Publication information
- Stars of: The Belles of St. Lemons
- Author(s): Uncredited
- Illustrator(s): Gordon Bell
- First appearance: Issue 1495; (13 March 1971);
- Last appearance: Issue 1552 (15 April 1972)
- Current status: Weekly; discontinued

Characters
- Type of group: School clique
- Members of group: Curli, Dizzi, Dozi, Dumpling, Kooki, Mina, Piggi, Poni, Prune, Swotti, Blondie, Suzie
- Other characters: The Belles, Miss Clump, Puddy

= The Belles of St. Lemons =

Comic strip characters from The Beano

The Belles of St. Lemons was a British comic strip in the UK comic The Beano, first appearing in issue 1495, although the characters themselves had first been introduced in the 1968 edition of The Beano Annual. It was drawn by Gordon Bell and ran from 1971 to 1972.

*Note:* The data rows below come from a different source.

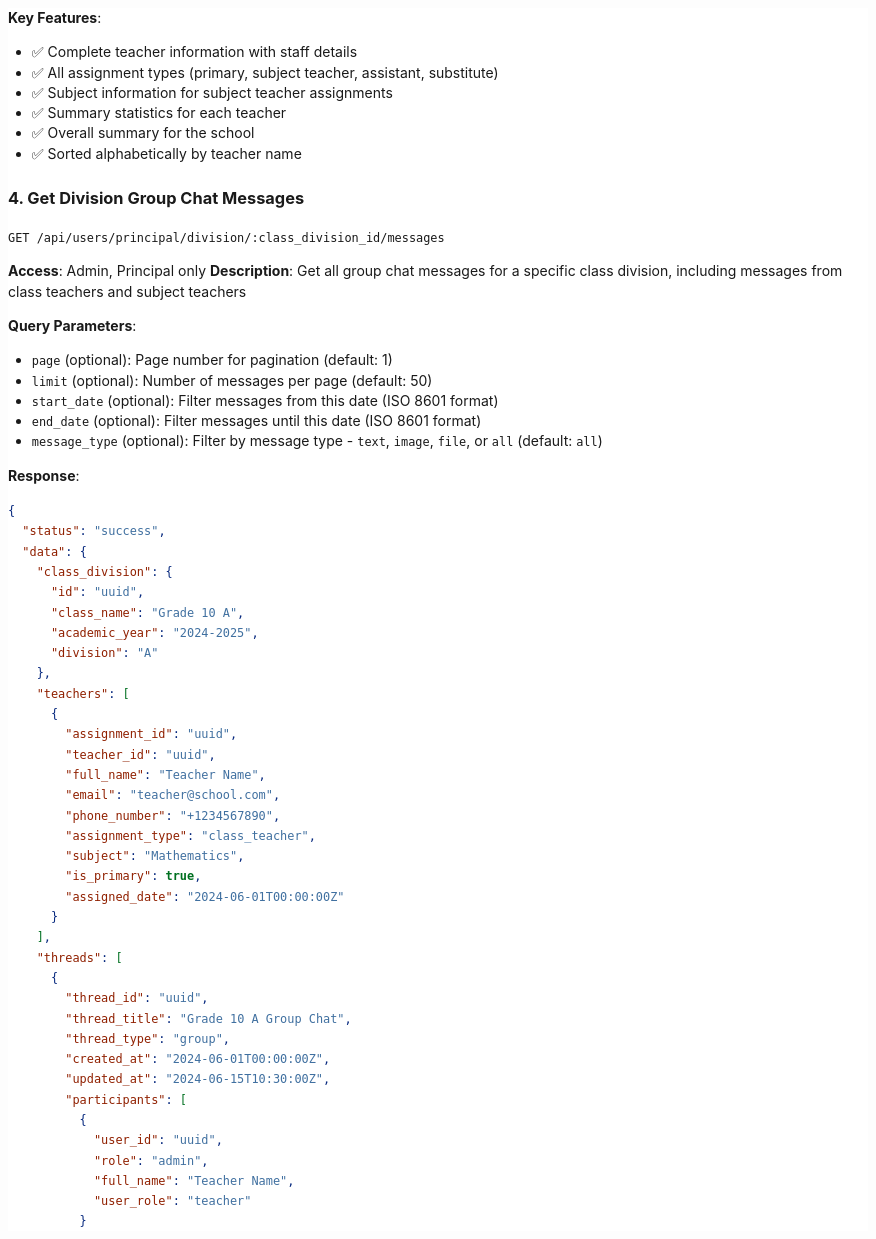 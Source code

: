 **Key Features**:

- ✅ Complete teacher information with staff details
- ✅ All assignment types (primary, subject teacher, assistant, substitute)
- ✅ Subject information for subject teacher assignments
- ✅ Summary statistics for each teacher
- ✅ Overall summary for the school
- ✅ Sorted alphabetically by teacher name

### 4. Get Division Group Chat Messages

```http
GET /api/users/principal/division/:class_division_id/messages
```

**Access**: Admin, Principal only
**Description**: Get all group chat messages for a specific class division, including messages from class teachers and subject teachers

**Query Parameters**:

- `page` (optional): Page number for pagination (default: 1)
- `limit` (optional): Number of messages per page (default: 50)
- `start_date` (optional): Filter messages from this date (ISO 8601 format)
- `end_date` (optional): Filter messages until this date (ISO 8601 format)
- `message_type` (optional): Filter by message type - `text`, `image`, `file`, or `all` (default: `all`)

**Response**:

```json
{
  "status": "success",
  "data": {
    "class_division": {
      "id": "uuid",
      "class_name": "Grade 10 A",
      "academic_year": "2024-2025",
      "division": "A"
    },
    "teachers": [
      {
        "assignment_id": "uuid",
        "teacher_id": "uuid",
        "full_name": "Teacher Name",
        "email": "teacher@school.com",
        "phone_number": "+1234567890",
        "assignment_type": "class_teacher",
        "subject": "Mathematics",
        "is_primary": true,
        "assigned_date": "2024-06-01T00:00:00Z"
      }
    ],
    "threads": [
      {
        "thread_id": "uuid",
        "thread_title": "Grade 10 A Group Chat",
        "thread_type": "group",
        "created_at": "2024-06-01T00:00:00Z",
        "updated_at": "2024-06-15T10:30:00Z",
        "participants": [
          {
            "user_id": "uuid",
            "role": "admin",
            "full_name": "Teacher Name",
            "user_role": "teacher"
          }
```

The title of the series was both a play on the nursery rhyme "Oranges and Lemons" and Ronald Searle's Belles of St. Trinians cartoons.

==Overview==
St. Lemons was essentially the girls' boarding-school equivalent of The Bash Street Kids – the "belles" all conforming to comic stereotypes (the fat one, the unintelligent one, the leader etc.). The headmistress of the school was Miss Clump (originally Miss Phit in the annuals). The weekly strip ended around 1972, although further episodes continued to appear in The Beano Annuals.

==Characters==
The Belles were:

- Curli – The one who had hair curlers in her hair, and was fond of knitting. She is revealed in the annuals to have a close friendship with Spotty of The Bash Street Kids.
- Dizzi – The ugly one, similar to Plug of The Bash Street Kids.
- Dozi – The sleepy one.
- Dumpling – The fat one, similar to Fatty of The Bash Street Kids.
- Kooki – The one who was fond of cooking.
- Mina – Didn't speak much, but had a myna bird on her head that would do most of the talking for her.
- Piggi – The one with many spots, similar to Spotty of The Bash Street Kids.
- Poni – The one who had a pony.
- Prune – The leader of the group, filling the role of Danny from The Bash Street Kids.
- Swotti – The clever one – seemingly a mixture of 'Erbert and Cuthbert, two characters from The Bash Street Kids strips.
- Blondie – The blonde one.
- Suzie – One of the Belles, apparently an ordinary girl.
- Puddy – A black, tomboy tabby-cat who serves as the school mascot. To an extent, she filled the role occupied by Winston in The Bash Street Kids strips.

Other characters featured in the strips included the rival St. Sniffles School (similar to Posh Street School, a rival of Bash Street School), and occasional cameos from The Bash Street Kids themselves.